In the data below, find every line that has the string "such", and copy it.

START SUPPLIED ENTRIES

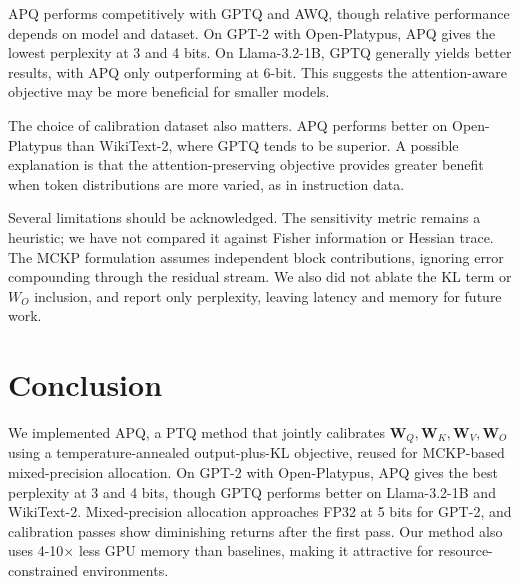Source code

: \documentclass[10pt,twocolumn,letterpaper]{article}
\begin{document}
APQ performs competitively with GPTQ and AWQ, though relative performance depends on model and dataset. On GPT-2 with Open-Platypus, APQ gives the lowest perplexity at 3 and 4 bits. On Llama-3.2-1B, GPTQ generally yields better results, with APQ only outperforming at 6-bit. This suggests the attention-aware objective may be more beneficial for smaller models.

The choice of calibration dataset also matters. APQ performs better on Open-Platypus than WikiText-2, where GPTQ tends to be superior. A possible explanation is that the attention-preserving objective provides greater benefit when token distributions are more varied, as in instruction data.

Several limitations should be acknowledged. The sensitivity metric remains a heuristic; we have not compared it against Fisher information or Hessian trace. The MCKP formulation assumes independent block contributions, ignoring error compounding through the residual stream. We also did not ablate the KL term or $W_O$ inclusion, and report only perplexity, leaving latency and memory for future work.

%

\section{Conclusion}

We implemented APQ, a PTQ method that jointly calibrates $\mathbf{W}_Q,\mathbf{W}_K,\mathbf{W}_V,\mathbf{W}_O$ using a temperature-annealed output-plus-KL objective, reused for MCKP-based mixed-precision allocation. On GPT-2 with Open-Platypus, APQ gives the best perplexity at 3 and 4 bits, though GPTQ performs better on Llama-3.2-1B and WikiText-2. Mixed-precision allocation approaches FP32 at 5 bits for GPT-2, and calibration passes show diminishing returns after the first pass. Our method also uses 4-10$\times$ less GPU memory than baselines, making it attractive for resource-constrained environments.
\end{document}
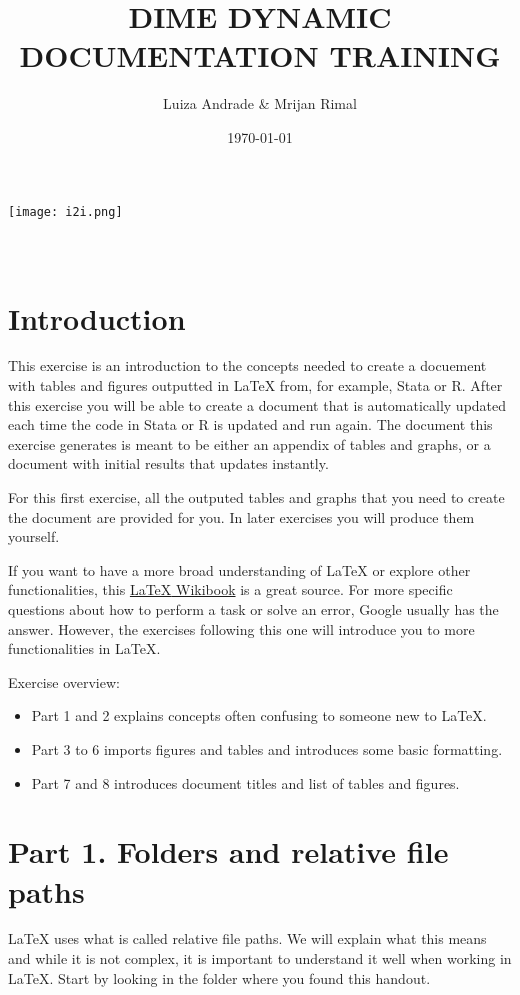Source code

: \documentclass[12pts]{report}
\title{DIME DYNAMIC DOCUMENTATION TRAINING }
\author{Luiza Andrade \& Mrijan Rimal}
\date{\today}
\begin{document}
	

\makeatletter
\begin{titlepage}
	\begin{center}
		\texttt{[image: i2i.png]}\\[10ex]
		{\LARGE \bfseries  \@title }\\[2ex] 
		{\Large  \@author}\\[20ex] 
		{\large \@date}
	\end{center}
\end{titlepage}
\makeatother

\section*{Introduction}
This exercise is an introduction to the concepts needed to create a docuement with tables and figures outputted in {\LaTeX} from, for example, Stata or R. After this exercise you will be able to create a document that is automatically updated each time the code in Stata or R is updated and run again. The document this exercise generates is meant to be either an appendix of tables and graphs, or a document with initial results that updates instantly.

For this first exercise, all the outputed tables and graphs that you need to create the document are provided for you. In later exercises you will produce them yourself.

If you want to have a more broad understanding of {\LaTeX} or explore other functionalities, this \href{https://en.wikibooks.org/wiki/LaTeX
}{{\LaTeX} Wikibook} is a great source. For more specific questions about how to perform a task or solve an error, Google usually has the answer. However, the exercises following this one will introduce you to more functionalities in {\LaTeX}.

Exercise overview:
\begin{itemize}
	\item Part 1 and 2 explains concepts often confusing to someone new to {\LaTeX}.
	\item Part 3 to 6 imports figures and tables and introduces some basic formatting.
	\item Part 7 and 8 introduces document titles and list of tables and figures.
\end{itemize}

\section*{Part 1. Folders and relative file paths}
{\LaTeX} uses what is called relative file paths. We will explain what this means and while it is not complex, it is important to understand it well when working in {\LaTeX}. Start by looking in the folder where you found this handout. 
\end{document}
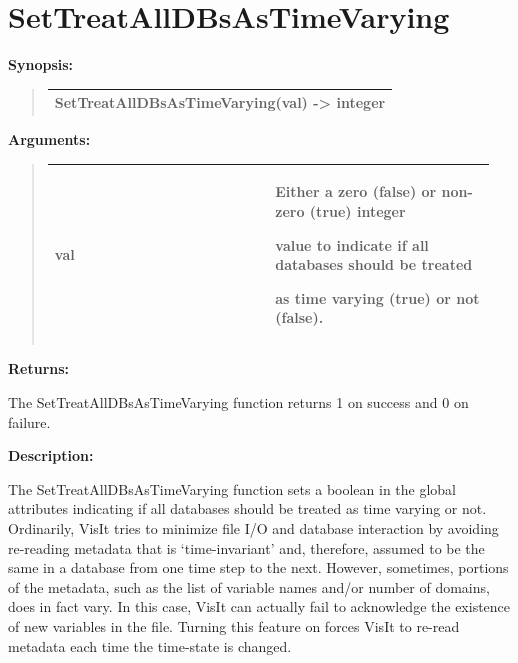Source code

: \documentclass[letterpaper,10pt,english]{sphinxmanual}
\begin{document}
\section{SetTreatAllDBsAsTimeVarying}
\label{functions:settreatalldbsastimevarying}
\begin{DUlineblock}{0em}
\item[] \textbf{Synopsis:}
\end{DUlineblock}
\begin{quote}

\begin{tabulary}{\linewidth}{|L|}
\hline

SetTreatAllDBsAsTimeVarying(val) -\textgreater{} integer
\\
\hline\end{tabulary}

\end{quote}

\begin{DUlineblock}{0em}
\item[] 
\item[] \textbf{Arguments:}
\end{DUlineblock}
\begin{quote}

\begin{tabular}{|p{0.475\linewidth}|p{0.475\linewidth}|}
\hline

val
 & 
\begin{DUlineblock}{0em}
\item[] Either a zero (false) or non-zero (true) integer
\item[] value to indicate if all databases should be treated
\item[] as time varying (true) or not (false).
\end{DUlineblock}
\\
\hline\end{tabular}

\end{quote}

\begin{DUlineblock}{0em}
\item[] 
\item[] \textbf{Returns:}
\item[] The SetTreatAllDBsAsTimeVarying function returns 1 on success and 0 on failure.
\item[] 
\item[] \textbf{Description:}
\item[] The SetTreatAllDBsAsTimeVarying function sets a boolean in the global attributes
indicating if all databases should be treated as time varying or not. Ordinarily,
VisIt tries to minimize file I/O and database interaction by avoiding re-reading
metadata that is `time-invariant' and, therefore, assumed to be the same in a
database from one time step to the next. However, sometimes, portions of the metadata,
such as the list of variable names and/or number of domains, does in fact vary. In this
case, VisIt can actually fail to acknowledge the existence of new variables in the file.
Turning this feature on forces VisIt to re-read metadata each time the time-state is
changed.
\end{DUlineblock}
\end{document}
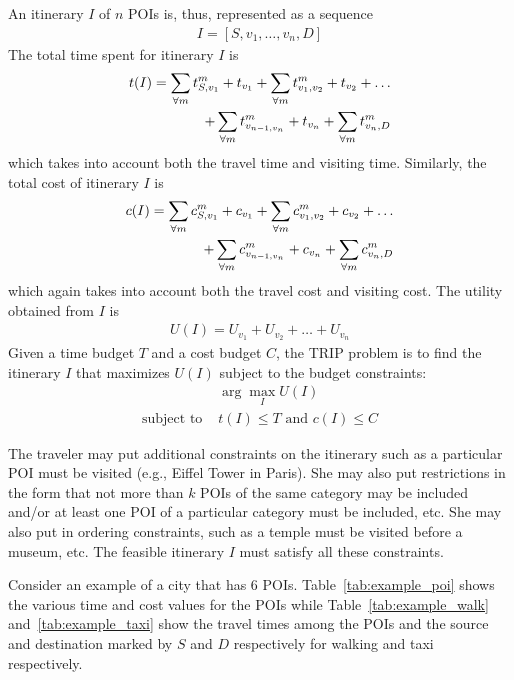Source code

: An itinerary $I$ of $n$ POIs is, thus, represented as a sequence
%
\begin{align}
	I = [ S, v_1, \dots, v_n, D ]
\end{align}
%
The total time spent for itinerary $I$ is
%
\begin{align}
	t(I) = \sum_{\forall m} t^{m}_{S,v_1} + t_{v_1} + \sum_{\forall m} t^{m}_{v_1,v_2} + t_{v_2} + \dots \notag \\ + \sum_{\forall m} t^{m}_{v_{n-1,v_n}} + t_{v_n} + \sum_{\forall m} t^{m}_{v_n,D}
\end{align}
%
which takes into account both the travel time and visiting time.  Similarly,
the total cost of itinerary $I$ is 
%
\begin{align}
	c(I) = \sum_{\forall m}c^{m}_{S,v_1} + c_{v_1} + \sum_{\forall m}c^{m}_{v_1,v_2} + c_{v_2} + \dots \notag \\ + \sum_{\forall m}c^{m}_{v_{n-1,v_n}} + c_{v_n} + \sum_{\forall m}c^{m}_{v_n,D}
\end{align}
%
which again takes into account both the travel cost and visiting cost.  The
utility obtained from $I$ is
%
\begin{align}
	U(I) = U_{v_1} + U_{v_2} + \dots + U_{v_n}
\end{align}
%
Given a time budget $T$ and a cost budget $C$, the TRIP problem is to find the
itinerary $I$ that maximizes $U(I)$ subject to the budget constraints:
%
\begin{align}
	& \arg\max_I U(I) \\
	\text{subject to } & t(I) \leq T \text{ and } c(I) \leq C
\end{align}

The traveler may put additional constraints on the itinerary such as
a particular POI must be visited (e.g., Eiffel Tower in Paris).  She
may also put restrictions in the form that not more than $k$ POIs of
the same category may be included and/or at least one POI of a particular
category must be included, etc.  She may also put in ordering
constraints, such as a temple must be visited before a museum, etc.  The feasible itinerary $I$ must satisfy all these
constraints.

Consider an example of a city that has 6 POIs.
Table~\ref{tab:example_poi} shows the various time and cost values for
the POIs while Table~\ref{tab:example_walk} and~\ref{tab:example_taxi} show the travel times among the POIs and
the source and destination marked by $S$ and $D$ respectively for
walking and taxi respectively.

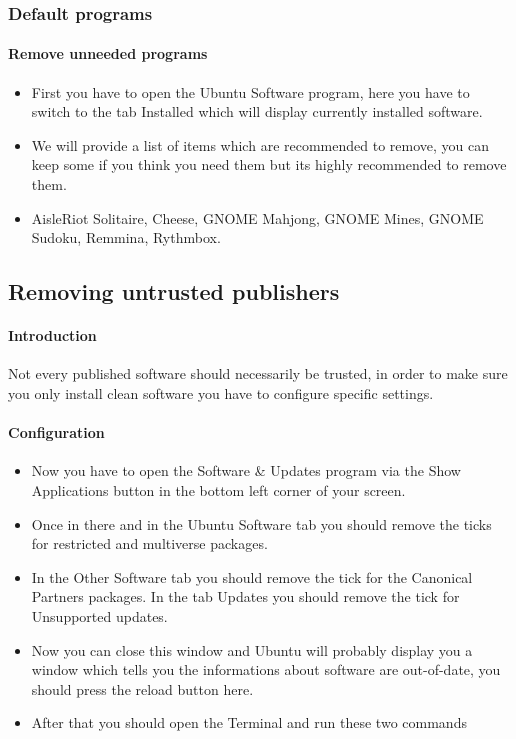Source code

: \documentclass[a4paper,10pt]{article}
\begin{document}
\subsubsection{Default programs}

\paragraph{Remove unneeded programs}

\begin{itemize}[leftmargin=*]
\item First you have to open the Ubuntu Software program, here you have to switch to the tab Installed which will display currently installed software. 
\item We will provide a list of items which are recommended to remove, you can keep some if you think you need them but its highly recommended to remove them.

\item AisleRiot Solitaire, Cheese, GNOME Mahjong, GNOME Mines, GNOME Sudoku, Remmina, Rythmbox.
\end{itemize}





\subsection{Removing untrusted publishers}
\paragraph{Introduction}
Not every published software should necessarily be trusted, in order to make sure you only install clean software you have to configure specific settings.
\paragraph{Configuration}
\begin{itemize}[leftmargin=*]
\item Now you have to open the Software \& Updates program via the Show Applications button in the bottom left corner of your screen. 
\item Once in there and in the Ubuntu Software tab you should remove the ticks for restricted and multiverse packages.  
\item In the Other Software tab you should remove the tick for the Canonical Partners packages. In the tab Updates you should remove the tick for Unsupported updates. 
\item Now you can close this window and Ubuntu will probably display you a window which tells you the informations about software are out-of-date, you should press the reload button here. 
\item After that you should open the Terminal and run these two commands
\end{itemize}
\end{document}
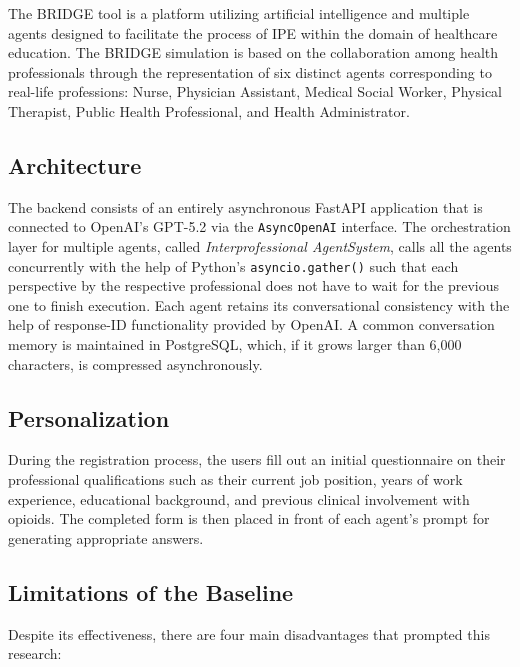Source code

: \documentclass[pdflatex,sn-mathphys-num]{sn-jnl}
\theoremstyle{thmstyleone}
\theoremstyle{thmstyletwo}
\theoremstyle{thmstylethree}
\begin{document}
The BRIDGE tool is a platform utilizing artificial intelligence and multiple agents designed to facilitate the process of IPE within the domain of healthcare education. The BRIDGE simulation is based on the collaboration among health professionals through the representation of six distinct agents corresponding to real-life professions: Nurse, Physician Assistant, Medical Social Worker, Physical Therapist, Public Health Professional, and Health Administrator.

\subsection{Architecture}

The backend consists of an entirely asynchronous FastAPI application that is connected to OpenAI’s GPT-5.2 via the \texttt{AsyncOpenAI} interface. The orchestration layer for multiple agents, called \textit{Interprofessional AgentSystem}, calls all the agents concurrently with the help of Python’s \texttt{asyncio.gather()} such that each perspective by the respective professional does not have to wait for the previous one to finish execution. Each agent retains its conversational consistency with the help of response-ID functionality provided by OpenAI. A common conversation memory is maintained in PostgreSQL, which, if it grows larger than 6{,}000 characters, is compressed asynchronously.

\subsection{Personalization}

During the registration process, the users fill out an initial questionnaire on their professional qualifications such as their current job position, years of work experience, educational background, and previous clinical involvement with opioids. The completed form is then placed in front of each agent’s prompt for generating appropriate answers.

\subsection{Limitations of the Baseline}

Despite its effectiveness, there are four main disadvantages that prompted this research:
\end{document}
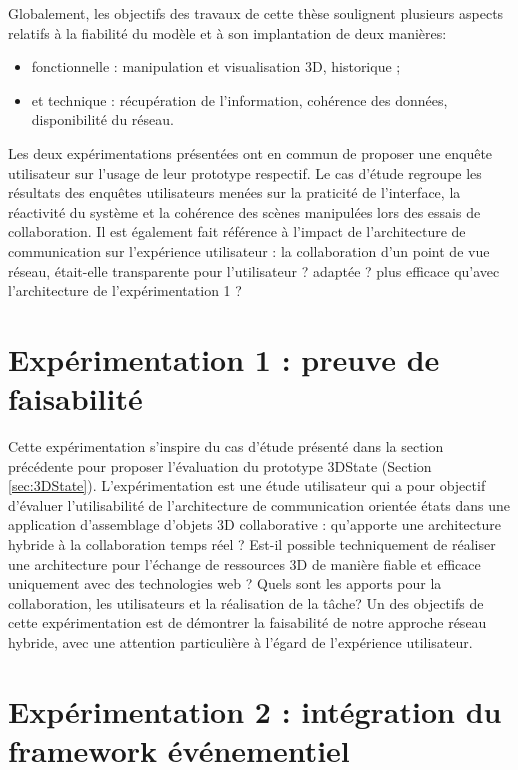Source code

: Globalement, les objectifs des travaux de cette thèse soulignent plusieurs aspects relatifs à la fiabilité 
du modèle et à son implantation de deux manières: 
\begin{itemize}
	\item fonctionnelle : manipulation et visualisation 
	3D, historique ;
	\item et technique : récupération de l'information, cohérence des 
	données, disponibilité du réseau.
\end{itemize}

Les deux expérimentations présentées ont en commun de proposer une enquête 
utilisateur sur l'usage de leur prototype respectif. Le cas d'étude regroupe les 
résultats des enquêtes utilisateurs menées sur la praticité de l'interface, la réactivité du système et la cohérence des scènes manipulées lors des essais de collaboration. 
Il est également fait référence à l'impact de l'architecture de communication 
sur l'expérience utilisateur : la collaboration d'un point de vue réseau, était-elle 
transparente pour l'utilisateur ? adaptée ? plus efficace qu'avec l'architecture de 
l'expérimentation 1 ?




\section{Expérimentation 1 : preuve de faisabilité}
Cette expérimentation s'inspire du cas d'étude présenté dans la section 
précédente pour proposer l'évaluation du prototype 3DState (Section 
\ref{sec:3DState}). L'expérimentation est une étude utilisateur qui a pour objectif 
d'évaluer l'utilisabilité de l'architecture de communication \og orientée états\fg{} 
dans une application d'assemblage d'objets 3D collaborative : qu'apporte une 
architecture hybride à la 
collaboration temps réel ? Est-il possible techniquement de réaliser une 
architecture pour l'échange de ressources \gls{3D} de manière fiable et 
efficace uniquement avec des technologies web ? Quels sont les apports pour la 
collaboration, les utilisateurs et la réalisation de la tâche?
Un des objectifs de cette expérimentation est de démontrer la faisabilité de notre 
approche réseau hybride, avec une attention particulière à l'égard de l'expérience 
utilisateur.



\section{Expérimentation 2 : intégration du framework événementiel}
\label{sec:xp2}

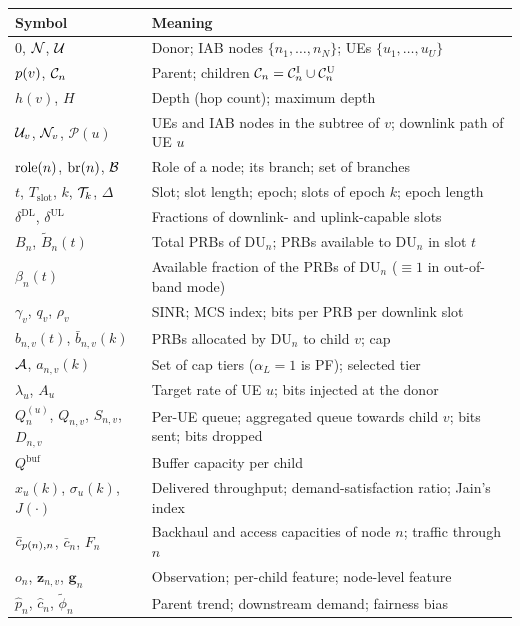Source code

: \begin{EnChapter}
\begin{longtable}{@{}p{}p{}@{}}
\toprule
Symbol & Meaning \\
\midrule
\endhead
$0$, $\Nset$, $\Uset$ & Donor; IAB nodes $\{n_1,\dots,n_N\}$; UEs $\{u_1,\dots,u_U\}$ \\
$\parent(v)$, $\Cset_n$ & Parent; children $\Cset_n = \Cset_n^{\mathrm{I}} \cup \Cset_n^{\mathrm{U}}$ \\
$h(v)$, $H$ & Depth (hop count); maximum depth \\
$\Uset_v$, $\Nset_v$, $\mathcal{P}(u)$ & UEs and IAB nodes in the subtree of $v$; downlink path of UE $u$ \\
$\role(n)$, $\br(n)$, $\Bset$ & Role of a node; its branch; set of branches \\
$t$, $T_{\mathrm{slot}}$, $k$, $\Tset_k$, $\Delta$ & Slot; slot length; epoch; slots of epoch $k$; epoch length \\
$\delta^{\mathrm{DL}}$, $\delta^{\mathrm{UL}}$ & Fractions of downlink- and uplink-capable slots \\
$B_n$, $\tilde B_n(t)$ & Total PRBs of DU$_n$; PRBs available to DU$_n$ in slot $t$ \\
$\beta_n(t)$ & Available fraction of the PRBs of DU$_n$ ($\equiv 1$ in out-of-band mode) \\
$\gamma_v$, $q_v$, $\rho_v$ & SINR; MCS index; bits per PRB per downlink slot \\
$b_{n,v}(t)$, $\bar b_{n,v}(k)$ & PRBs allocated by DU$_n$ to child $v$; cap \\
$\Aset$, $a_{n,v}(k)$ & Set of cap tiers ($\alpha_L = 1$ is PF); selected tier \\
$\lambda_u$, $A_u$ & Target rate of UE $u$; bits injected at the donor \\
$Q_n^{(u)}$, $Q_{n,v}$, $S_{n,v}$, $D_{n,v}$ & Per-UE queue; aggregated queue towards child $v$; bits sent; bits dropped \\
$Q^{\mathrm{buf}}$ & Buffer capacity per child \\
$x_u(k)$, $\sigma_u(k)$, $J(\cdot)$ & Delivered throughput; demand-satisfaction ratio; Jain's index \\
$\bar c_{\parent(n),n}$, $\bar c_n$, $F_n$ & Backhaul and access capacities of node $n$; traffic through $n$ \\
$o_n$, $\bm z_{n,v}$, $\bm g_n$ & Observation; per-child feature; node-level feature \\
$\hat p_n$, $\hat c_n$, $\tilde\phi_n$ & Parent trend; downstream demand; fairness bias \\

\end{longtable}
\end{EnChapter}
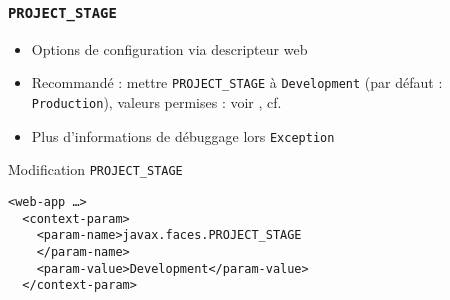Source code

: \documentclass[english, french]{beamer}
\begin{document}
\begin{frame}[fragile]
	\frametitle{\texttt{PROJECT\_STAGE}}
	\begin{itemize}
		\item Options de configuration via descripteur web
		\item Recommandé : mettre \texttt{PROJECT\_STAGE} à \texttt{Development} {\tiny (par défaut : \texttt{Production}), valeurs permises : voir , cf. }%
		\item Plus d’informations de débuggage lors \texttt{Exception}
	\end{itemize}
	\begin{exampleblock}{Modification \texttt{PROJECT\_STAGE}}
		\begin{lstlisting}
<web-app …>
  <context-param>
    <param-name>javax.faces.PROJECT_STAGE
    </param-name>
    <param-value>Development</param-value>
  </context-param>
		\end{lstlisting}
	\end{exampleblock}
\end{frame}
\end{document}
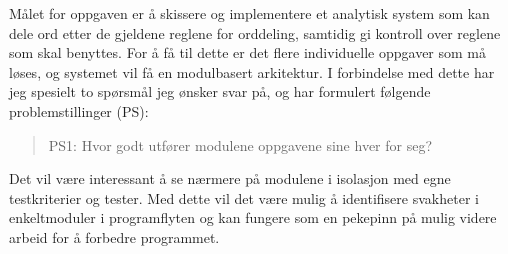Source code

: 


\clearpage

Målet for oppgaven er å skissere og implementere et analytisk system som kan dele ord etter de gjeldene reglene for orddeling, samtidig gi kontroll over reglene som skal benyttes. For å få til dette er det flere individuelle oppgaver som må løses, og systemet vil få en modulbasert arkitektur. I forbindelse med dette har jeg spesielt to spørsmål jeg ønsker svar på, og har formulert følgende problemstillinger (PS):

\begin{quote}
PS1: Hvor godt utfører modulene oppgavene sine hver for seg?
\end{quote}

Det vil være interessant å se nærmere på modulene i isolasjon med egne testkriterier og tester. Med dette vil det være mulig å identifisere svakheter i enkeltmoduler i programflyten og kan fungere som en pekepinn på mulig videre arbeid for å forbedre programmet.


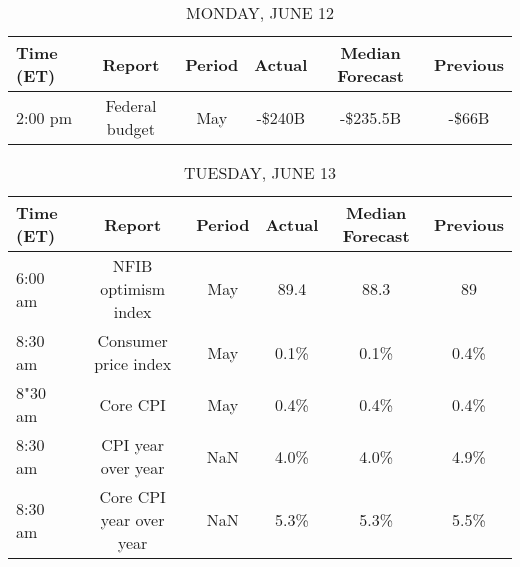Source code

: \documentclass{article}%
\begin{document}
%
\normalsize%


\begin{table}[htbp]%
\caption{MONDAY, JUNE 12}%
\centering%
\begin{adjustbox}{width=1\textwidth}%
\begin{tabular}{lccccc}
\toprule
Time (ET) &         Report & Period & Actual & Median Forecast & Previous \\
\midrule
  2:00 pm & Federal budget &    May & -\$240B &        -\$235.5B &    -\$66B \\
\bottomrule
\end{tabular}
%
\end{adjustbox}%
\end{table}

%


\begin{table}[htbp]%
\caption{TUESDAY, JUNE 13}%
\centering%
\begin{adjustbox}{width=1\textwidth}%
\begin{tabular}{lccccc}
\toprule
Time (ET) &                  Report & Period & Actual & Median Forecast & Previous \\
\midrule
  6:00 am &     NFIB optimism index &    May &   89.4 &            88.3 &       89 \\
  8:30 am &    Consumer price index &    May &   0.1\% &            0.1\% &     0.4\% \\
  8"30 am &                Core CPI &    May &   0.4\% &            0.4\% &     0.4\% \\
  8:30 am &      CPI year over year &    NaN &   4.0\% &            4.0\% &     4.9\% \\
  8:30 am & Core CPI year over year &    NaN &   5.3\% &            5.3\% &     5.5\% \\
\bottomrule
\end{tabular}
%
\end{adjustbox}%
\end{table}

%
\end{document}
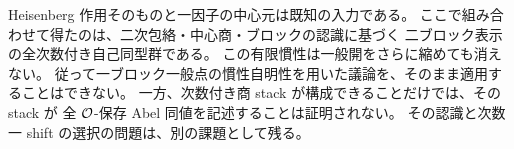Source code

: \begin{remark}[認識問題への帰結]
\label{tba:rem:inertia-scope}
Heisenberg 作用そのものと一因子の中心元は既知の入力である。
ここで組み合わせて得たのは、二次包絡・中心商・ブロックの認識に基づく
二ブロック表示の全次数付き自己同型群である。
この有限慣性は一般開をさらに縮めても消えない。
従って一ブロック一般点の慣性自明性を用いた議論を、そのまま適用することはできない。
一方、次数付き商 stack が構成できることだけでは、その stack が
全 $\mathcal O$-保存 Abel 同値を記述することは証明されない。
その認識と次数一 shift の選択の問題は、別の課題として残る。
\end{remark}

END SUPPLIED ENTRIES

- _ANSWER FOR THE TASK_:
such as the list of variable names and/or number of domains, does in fact vary. In this
The traveler may put additional constraints on the itinerary such as
constraints, such as a temple must be visited before a museum, etc.  The feasible itinerary $I$ must satisfy all these
The backend consists of an entirely asynchronous FastAPI application that is connected to OpenAI’s GPT-5.2 via the \texttt{AsyncOpenAI} interface. The orchestration layer for multiple agents, called \textit{Interprofessional AgentSystem}, calls all the agents concurrently with the help of Python’s \texttt{asyncio.gather()} such that each perspective by the respective professional does not have to wait for the previous one to finish execution. Each agent retains its conversational consistency with the help of response-ID functionality provided by OpenAI. A common conversation memory is maintained in PostgreSQL, which, if it grows larger than 6{,}000 characters, is compressed asynchronously.
During the registration process, the users fill out an initial questionnaire on their professional qualifications such as their current job position, years of work experience, educational background, and previous clinical involvement with opioids. The completed form is then placed in front of each agent’s prompt for generating appropriate answers.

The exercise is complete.